|
Post by topbilled on Jan 27, 2024 17:59:43 GMT
It's always a bit tricky when a director blurs the line between tragedy and comedy...but some tragicomic films have done well with audiences over the years.
I would say Chaplin's THE KID (1921) is a good example of a story that contains much anguish, but also finds time to add in a few lighter touches.

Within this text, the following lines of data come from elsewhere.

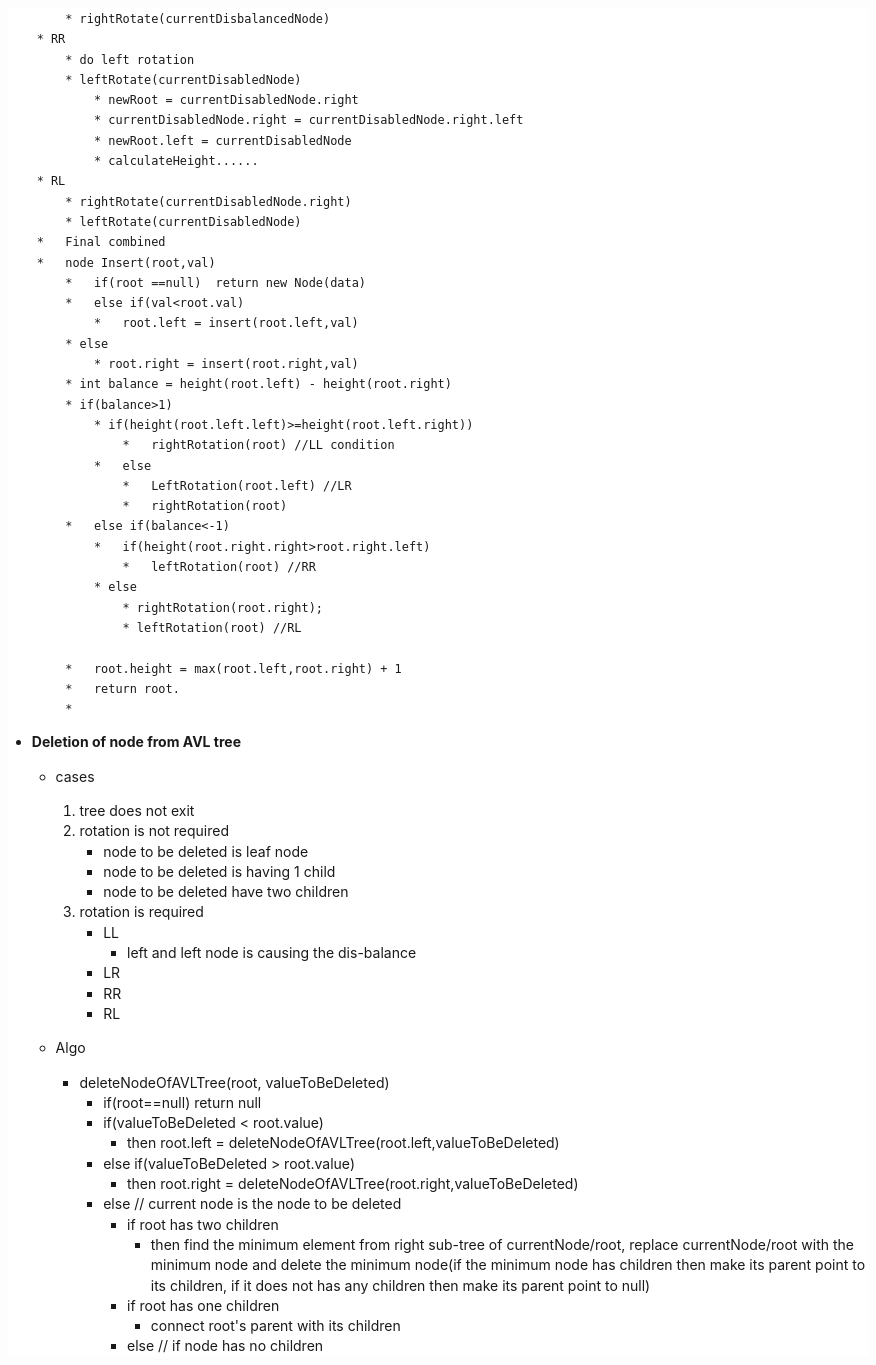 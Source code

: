 			* rightRotate(currentDisbalancedNode)
		* RR
			* do left rotation
			* leftRotate(currentDisabledNode)
				* newRoot = currentDisabledNode.right
				* currentDisabledNode.right = currentDisabledNode.right.left
				* newRoot.left = currentDisabledNode
				* calculateHeight......
		* RL
			* rightRotate(currentDisabledNode.right)
			* leftRotate(currentDisabledNode)
		*	Final combined
		*	node Insert(root,val)
			*	if(root ==null)  return new Node(data)
			*	else if(val<root.val) 
				*	root.left = insert(root.left,val)
			* else 
				* root.right = insert(root.right,val)
			* int balance = height(root.left) - height(root.right)
			* if(balance>1)
				* if(height(root.left.left)>=height(root.left.right))
					*	rightRotation(root) //LL condition
				*	else
					*	LeftRotation(root.left) //LR
					*	rightRotation(root)
			*	else if(balance<-1)
				*	if(height(root.right.right>root.right.left)
					*	leftRotation(root) //RR
				* else
					* rightRotation(root.right);
					* leftRotation(root) //RL

			*	root.height = max(root.left,root.right) + 1
			*	return root.
			*	
* **Deletion of node from AVL tree**
	* cases
		1. tree does not exit
		2. rotation is not required
			* node to be deleted is leaf node
			* node to be deleted is having 1 child
			* node to be deleted have two children
		3. rotation is required
			* LL
				* left and left node is causing the dis-balance
			* LR
			* RR
			* RL
			
	* Algo
		* deleteNodeOfAVLTree(root, valueToBeDeleted)
			* if(root==null) return null
			* if(valueToBeDeleted < root.value)
				* then root.left = deleteNodeOfAVLTree(root.left,valueToBeDeleted)
			* else if(valueToBeDeleted > root.value)
				* then root.right = deleteNodeOfAVLTree(root.right,valueToBeDeleted)
			* else // current node is the node to be deleted
				* if root has two children
					* then find the minimum element from right sub-tree of currentNode/root, replace currentNode/root with the minimum node and delete the minimum node(if the minimum node has children then make its parent point to its children, if it does not has any children then make its parent point to null)
				* if root has one children
					* connect root's parent with its children 
				* else // if node has no children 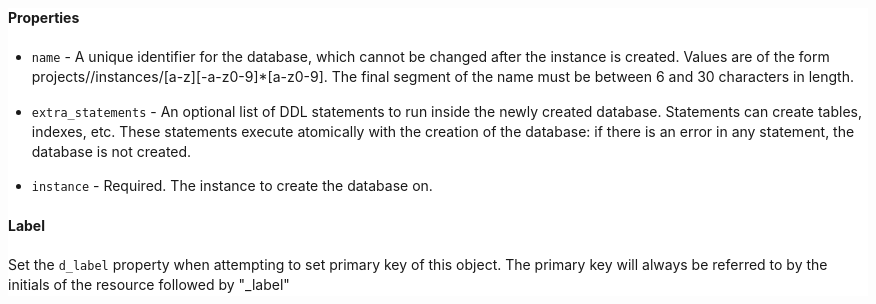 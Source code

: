#### Properties

* `name` -
  A unique identifier for the database, which cannot be changed after
  the instance is created. Values are of the form
  projects/<project>/instances/[a-z][-a-z0-9]*[a-z0-9]. The final
  segment of the name must be between 6 and 30 characters in length.

* `extra_statements` -
  An optional list of DDL statements to run inside the newly created
  database. Statements can create tables, indexes, etc. These statements
  execute atomically with the creation of the database: if there is an
  error in any statement, the database is not created.

* `instance` -
  Required. The instance to create the database on.

#### Label
Set the `d_label` property when attempting to set primary key
of this object. The primary key will always be referred to by the initials of
the resource followed by "_label"

[google-gauth]: https://supermarket.chef.io/cookbooks/google-gauth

Woody Allen's INTERIORS (1978) which I have always admired, will occasionally step away from the melodrama surrounding Geraldine Page's character so we can see a few humorous moments in the extended family.
|
|
|
Post by I Love Melvin on Jan 28, 2024 14:08:55 GMT
It's not tragi-comedy, but Hitchcock loved to blend drama and comedy. His comedic touches were a great way to keep the audience from od'ing on the action and suspense. He often combined it with a romantic subplot, so that was a further distraction until he wanted to slam the audience with the suspense again after he'd lulled them a bit. I'm particularly thinking of The 39 Steps (1935) when Robert Donat and Madeline Carroll were stranded overnight at the inn handcuffed together and all the comic gyrations they had to go through. Robert Cummings and Pricilla Lane had a similar dynamic in Saboteur (1942) as they were also on the run together. And North by Northwest (1959) is famous for its witty banter and romantic byplay. He also liked to use key supporting characters to punch up a comic undertone, like Florence Bates in Rebecca (1940) and Thelma Ritter and Jessie Royce Landis in later films (and that ornithologist in The Birds!). And it was no accident that one of his favorite actors to use, Cary Grant, was very skilled at comedy, subtle and otherwise.
|
|
|
Post by Fading Fast on Jan 28, 2024 14:57:06 GMT
It's not tragi-comedy, but Hitchcock loved to blend drama and comedy. His comedic touches were a great way to keep the audience from od'ing on the action and suspense. He often combined it with a romantic subplot, so that was a further distraction until he wanted to slam the audience with the suspense again after he'd lulled them a bit. I'm particularly thinking of The 39 Steps (1935) when Robert Donat and Madeline Carroll were stranded overnight at the inn handcuffed together and all the comic gyrations they had to go through. Robert Cummings and Pricilla Lane had a similar dynamic in Saboteur (1942) as they were also on the run together. And North by Northwest (1959) is famous for its witty banter and romantic byplay. He also liked to use key supporting characters to punch up a comic undertone, like Florence Bates in Rebecca (1940) and Thelma Ritter and Jessie Royce Landis in later films (and that ornithologist in The Birds!). And it was no accident that one of his favorite actors to use, Cary Grant, was very skilled at comedy, subtle and otherwise. Excellent points about Hitch. "The Lady Vanishes" is another one full of funny quips:
|
|
|
Post by I Love Melvin on Jan 28, 2024 15:35:32 GMT
Robert Altman wasn't to everyone's taste, but he was another who liked to sprinkle comic touches throughout essentially dramatic films, almost to the point of being black comedy. I'm thinking particularly of Nashville (1975), which was essentially about how the country music industry aligned itself around a presidential candidacy, with ancillary individual stories, such as a female country singer with debilitating emotional problems who is being stalked by a potential killer. One particularly comic subplot involved Geraldine Chaplin as BBC reporter Opal who was supposed to be capturing the "essence" of Nashville but kept being sidetracked into inconsequential reveries, such as pondering the significance of yellow as she wanders among the city's school busses. ('Do the children have yellow nightmares?") Hysterical, at least to me. The idea of black comedy also just suggested Something for Everyone (1970), about a stranger (Michael York) with a fascination for castles who insinuates himself, by means including homicide, into the household of a formerly prominent but now impoverished family (with a castle) by using his sexual wiles on all of them, female and male. Angela Lansbury as the matriarch is the first target, then come the son and daughter, but the daughter is able to finally turn the tables on him. There are laughs, but they kind of catch in your throat too.